Saturday 10 July 2010

Now is all there is.

How often do we really live in the moment, in the here and now? We know when it happens:
When we see a sunset, and feel its impact, as it reaches out and touches us,
When a piece of music transports us to a place and transcends our understanding,
When a smile from our children banishes in an instant our pre- occupations,
And the touch of a hand from the one you love, causes your heart to leap,

These are moments of real clarity that we experience in the present. They are pure, nurturing and real. And yet these experiences are in the minority when compared to the rest of our lives, why is that?
What is that we are doing so that these moments of clarity are crowded out, and are reserved for times when events “break through”?

Most of these moments happen as a result of something external to us. They arise as a result of an external stimulus.
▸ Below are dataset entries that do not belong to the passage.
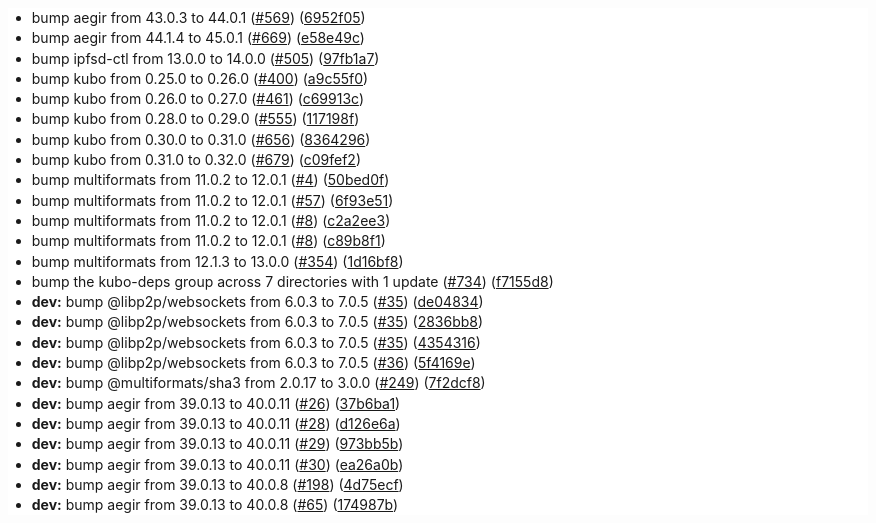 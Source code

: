 * bump aegir from 43.0.3 to 44.0.1 ([#569](https://github.com/christroutner/helia/issues/569)) ([6952f05](https://github.com/christroutner/helia/commit/6952f05357844e5aa3dffb2afaf261df06b9b7c1))
* bump aegir from 44.1.4 to 45.0.1 ([#669](https://github.com/christroutner/helia/issues/669)) ([e58e49c](https://github.com/christroutner/helia/commit/e58e49c6aed8ea9d1e9851435a25e33fdbee3781))
* bump ipfsd-ctl from 13.0.0 to 14.0.0 ([#505](https://github.com/christroutner/helia/issues/505)) ([97fb1a7](https://github.com/christroutner/helia/commit/97fb1a78a2e585a66861a2d0fdc4eabf8b28bd04))
* bump kubo from 0.25.0 to 0.26.0 ([#400](https://github.com/christroutner/helia/issues/400)) ([a9c55f0](https://github.com/christroutner/helia/commit/a9c55f0e672e439cbcc6b938963ab150997c6e45))
* bump kubo from 0.26.0 to 0.27.0 ([#461](https://github.com/christroutner/helia/issues/461)) ([c69913c](https://github.com/christroutner/helia/commit/c69913c546f2bb74344f804f25a93f23adeb9b49))
* bump kubo from 0.28.0 to 0.29.0 ([#555](https://github.com/christroutner/helia/issues/555)) ([117198f](https://github.com/christroutner/helia/commit/117198f85511bfe339b96b588cd62015ed6e69a4))
* bump kubo from 0.30.0 to 0.31.0 ([#656](https://github.com/christroutner/helia/issues/656)) ([8364296](https://github.com/christroutner/helia/commit/83642961c7c6417e58229226048d69a642edcfff))
* bump kubo from 0.31.0 to 0.32.0 ([#679](https://github.com/christroutner/helia/issues/679)) ([c09fef2](https://github.com/christroutner/helia/commit/c09fef29b749eecf969f9812dea7ab49477582f7))
* bump multiformats from 11.0.2 to 12.0.1 ([#4](https://github.com/christroutner/helia/issues/4)) ([50bed0f](https://github.com/christroutner/helia/commit/50bed0f32b3c07111de804b0e6471e36d8e66626))
* bump multiformats from 11.0.2 to 12.0.1 ([#57](https://github.com/christroutner/helia/issues/57)) ([6f93e51](https://github.com/christroutner/helia/commit/6f93e51e9b6f603f7c1d396705dc5b190108fe79))
* bump multiformats from 11.0.2 to 12.0.1 ([#8](https://github.com/christroutner/helia/issues/8)) ([c2a2ee3](https://github.com/christroutner/helia/commit/c2a2ee38cc8fa76c8a6d0c92c44023c148148a7e))
* bump multiformats from 11.0.2 to 12.0.1 ([#8](https://github.com/christroutner/helia/issues/8)) ([c89b8f1](https://github.com/christroutner/helia/commit/c89b8f12d700f0e23dc574cc32f7726d9c9558de))
* bump multiformats from 12.1.3 to 13.0.0 ([#354](https://github.com/christroutner/helia/issues/354)) ([1d16bf8](https://github.com/christroutner/helia/commit/1d16bf89acd10ac79baf53f0cbc5f92d0e9d8301))
* bump the kubo-deps group across 7 directories with 1 update ([#734](https://github.com/christroutner/helia/issues/734)) ([f7155d8](https://github.com/christroutner/helia/commit/f7155d8bece43dd91d19060881294f61df9d222c))
* **dev:** bump @libp2p/websockets from 6.0.3 to 7.0.5 ([#35](https://github.com/christroutner/helia/issues/35)) ([de04834](https://github.com/christroutner/helia/commit/de048348666a7961cda517ce26f8aedfa987a3bc))
* **dev:** bump @libp2p/websockets from 6.0.3 to 7.0.5 ([#35](https://github.com/christroutner/helia/issues/35)) ([2836bb8](https://github.com/christroutner/helia/commit/2836bb85b75d32cbe4b0dc7bd3ef85912a26396d))
* **dev:** bump @libp2p/websockets from 6.0.3 to 7.0.5 ([#35](https://github.com/christroutner/helia/issues/35)) ([4354316](https://github.com/christroutner/helia/commit/4354316e6870440bf04ecb14bf323649b4582c05))
* **dev:** bump @libp2p/websockets from 6.0.3 to 7.0.5 ([#36](https://github.com/christroutner/helia/issues/36)) ([5f4169e](https://github.com/christroutner/helia/commit/5f4169e9ddb16a7d026db395ad3e9c1a2f764bb7))
* **dev:** bump @multiformats/sha3 from 2.0.17 to 3.0.0 ([#249](https://github.com/christroutner/helia/issues/249)) ([7f2dcf8](https://github.com/christroutner/helia/commit/7f2dcf8b878f80e75b3d0dc5a3c49caeb0430785))
* **dev:** bump aegir from 39.0.13 to 40.0.11 ([#26](https://github.com/christroutner/helia/issues/26)) ([37b6ba1](https://github.com/christroutner/helia/commit/37b6ba14e085073b966fced3c3777519601d0a81))
* **dev:** bump aegir from 39.0.13 to 40.0.11 ([#28](https://github.com/christroutner/helia/issues/28)) ([d126e6a](https://github.com/christroutner/helia/commit/d126e6a3c845f25a4910c18fa476304d8534be91))
* **dev:** bump aegir from 39.0.13 to 40.0.11 ([#29](https://github.com/christroutner/helia/issues/29)) ([973bb5b](https://github.com/christroutner/helia/commit/973bb5b6c8db0fedd70e4058f97bc339018a8193))
* **dev:** bump aegir from 39.0.13 to 40.0.11 ([#30](https://github.com/christroutner/helia/issues/30)) ([ea26a0b](https://github.com/christroutner/helia/commit/ea26a0bd14137eb1de6ab282cdcecd55578064ab))
* **dev:** bump aegir from 39.0.13 to 40.0.8 ([#198](https://github.com/christroutner/helia/issues/198)) ([4d75ecf](https://github.com/christroutner/helia/commit/4d75ecffb79e5177da35d3106e42dac7bc63153a))
* **dev:** bump aegir from 39.0.13 to 40.0.8 ([#65](https://github.com/christroutner/helia/issues/65)) ([174987b](https://github.com/christroutner/helia/commit/174987b2817cfe99cbabb9835dd6a2d99c1c35a9))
Wouldn’t it be great if we could be like this all the time, without the need of something or someone else to take us there?

Could it be that we spend so much time dreaming of a future that never arrives, that binds us into a state of suspended happiness, and the now becomes a place we are passing through, rather the only real true place to be.

“I can’t wait for my holiday”
“All will be fine when I have that new………….”
“I will rest at the weekend”

If the now is reduced to a place on the way to somewhere better, we will never arrive there.

Our evolutionary past puts us in a state of constant want. A want for water, food shelter, all of which in their day carried significant positive or negative survival payoffs, but this is now largely a redundant requirement and yet the want still exists. It gets channeled elsewhere. This constant wanting traps us into a confusion of where happiness lies. It sets up a dynamic of constantly looking for a better tomorrow, at the expense of living today. (That may well have been appropriate when if we didn’t plan for tomorrow we may have run out of food or been eaten by a sabre toothed tiger).

We end up being sad in the pleasures of today, because we are unable to stop thinking about all the good things we do not yet have.

We have also developed an addiction to the pleasure of the senses at the expense of a deeper pleasure of sustainable satisfaction.

So how about we find 30 minutes everyday to do nothing other than look at the sky, hear the rustling of the trees, listen to that piece of music, close our eyes and breath, and smile because NOW is all there is.